What you should do:
Look through the data below, and copy each line that carries the word "qualifying".

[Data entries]
* * * * * * *
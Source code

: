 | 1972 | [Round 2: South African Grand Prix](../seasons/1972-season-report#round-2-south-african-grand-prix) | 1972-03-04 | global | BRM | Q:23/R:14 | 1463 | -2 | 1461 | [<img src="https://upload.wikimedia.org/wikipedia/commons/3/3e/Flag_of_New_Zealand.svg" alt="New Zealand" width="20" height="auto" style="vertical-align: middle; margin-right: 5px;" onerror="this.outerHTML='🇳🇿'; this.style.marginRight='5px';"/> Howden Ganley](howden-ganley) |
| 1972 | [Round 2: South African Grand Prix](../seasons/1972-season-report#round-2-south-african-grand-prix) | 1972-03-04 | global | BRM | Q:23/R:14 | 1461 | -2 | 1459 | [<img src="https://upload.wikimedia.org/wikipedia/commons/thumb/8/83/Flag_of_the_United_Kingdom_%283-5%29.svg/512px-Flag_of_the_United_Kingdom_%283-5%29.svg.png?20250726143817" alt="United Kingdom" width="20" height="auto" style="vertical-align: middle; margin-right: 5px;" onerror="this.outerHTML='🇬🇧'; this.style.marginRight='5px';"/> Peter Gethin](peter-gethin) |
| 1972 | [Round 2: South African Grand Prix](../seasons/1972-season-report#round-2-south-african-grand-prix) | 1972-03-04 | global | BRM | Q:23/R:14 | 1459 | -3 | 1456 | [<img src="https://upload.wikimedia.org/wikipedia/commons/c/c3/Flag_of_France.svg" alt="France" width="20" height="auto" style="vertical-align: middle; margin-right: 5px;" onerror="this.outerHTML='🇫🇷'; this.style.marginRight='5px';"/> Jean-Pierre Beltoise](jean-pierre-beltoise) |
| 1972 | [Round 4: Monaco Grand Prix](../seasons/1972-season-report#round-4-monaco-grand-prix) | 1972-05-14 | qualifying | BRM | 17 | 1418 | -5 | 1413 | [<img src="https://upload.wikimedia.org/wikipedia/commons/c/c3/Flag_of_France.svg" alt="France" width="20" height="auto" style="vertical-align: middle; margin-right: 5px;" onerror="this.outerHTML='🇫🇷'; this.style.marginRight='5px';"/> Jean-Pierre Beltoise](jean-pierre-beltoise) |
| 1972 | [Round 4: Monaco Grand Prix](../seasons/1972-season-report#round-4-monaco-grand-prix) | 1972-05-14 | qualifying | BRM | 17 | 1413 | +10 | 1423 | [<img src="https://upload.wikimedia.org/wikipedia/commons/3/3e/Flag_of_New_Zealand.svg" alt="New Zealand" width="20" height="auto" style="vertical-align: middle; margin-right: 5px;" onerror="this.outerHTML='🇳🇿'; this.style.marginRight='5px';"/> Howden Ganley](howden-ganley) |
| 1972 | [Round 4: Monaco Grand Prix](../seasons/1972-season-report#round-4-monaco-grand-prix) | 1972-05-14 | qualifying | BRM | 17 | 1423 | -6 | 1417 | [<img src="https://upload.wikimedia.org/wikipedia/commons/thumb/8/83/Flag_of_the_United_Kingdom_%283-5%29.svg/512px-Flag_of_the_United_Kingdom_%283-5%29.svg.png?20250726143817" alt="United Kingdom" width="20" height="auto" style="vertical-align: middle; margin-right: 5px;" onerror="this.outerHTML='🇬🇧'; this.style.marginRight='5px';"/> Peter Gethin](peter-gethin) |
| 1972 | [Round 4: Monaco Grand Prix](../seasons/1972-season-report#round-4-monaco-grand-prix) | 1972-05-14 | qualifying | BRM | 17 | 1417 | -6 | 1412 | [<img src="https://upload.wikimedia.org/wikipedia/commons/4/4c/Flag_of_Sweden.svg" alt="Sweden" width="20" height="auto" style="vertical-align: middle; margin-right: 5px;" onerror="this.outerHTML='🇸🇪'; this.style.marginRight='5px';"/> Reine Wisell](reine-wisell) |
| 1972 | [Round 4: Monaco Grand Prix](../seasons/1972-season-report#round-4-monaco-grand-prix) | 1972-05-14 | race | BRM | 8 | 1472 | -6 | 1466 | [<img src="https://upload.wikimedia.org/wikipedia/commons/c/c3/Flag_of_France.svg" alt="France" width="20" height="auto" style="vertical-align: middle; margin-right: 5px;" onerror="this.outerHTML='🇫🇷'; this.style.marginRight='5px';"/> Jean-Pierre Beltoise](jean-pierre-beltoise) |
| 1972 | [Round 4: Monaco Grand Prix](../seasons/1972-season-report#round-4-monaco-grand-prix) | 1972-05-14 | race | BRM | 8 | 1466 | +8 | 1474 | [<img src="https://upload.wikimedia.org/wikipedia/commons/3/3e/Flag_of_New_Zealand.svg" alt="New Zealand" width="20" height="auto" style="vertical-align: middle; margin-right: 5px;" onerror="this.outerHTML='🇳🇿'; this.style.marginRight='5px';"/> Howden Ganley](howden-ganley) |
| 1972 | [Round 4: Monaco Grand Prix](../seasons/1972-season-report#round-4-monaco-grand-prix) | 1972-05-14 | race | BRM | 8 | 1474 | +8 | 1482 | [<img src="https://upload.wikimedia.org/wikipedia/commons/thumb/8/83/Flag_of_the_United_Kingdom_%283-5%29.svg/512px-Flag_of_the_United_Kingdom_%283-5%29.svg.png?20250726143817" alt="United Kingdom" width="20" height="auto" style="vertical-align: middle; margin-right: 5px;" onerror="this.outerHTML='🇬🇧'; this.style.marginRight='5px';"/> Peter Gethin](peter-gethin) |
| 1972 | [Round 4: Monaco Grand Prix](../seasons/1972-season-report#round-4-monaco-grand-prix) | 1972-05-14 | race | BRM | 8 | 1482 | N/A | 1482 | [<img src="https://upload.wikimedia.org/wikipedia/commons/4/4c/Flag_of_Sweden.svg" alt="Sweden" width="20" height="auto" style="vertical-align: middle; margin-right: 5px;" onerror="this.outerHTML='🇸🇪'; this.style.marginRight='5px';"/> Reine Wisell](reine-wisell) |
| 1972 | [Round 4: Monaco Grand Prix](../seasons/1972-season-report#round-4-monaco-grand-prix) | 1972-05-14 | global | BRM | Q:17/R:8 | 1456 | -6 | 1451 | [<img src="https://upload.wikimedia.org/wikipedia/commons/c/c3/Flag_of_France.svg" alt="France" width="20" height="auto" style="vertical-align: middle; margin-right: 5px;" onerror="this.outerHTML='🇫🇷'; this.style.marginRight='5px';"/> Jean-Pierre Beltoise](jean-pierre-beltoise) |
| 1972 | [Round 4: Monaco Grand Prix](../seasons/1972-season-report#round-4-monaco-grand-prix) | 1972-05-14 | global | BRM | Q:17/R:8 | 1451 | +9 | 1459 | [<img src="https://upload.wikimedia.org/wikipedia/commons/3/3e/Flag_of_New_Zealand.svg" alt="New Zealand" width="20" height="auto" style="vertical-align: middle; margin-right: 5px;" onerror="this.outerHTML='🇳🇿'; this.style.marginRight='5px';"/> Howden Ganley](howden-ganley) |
* * * * * * *
Expected output:
| 1972 | [Round 4: Monaco Grand Prix](../seasons/1972-season-report#round-4-monaco-grand-prix) | 1972-05-14 | qualifying | BRM | 17 | 1418 | -5 | 1413 | [<img src="https://upload.wikimedia.org/wikipedia/commons/c/c3/Flag_of_France.svg" alt="France" width="20" height="auto" style="vertical-align: middle; margin-right: 5px;" onerror="this.outerHTML='🇫🇷'; this.style.marginRight='5px';"/> Jean-Pierre Beltoise](jean-pierre-beltoise) |
| 1972 | [Round 4: Monaco Grand Prix](../seasons/1972-season-report#round-4-monaco-grand-prix) | 1972-05-14 | qualifying | BRM | 17 | 1413 | +10 | 1423 | [<img src="https://upload.wikimedia.org/wikipedia/commons/3/3e/Flag_of_New_Zealand.svg" alt="New Zealand" width="20" height="auto" style="vertical-align: middle; margin-right: 5px;" onerror="this.outerHTML='🇳🇿'; this.style.marginRight='5px';"/> Howden Ganley](howden-ganley) |
| 1972 | [Round 4: Monaco Grand Prix](../seasons/1972-season-report#round-4-monaco-grand-prix) | 1972-05-14 | qualifying | BRM | 17 | 1423 | -6 | 1417 | [<img src="https://upload.wikimedia.org/wikipedia/commons/thumb/8/83/Flag_of_the_United_Kingdom_%283-5%29.svg/512px-Flag_of_the_United_Kingdom_%283-5%29.svg.png?20250726143817" alt="United Kingdom" width="20" height="auto" style="vertical-align: middle; margin-right: 5px;" onerror="this.outerHTML='🇬🇧'; this.style.marginRight='5px';"/> Peter Gethin](peter-gethin) |
| 1972 | [Round 4: Monaco Grand Prix](../seasons/1972-season-report#round-4-monaco-grand-prix) | 1972-05-14 | qualifying | BRM | 17 | 1417 | -6 | 1412 | [<img src="https://upload.wikimedia.org/wikipedia/commons/4/4c/Flag_of_Sweden.svg" alt="Sweden" width="20" height="auto" style="vertical-align: middle; margin-right: 5px;" onerror="this.outerHTML='🇸🇪'; this.style.marginRight='5px';"/> Reine Wisell](reine-wisell) |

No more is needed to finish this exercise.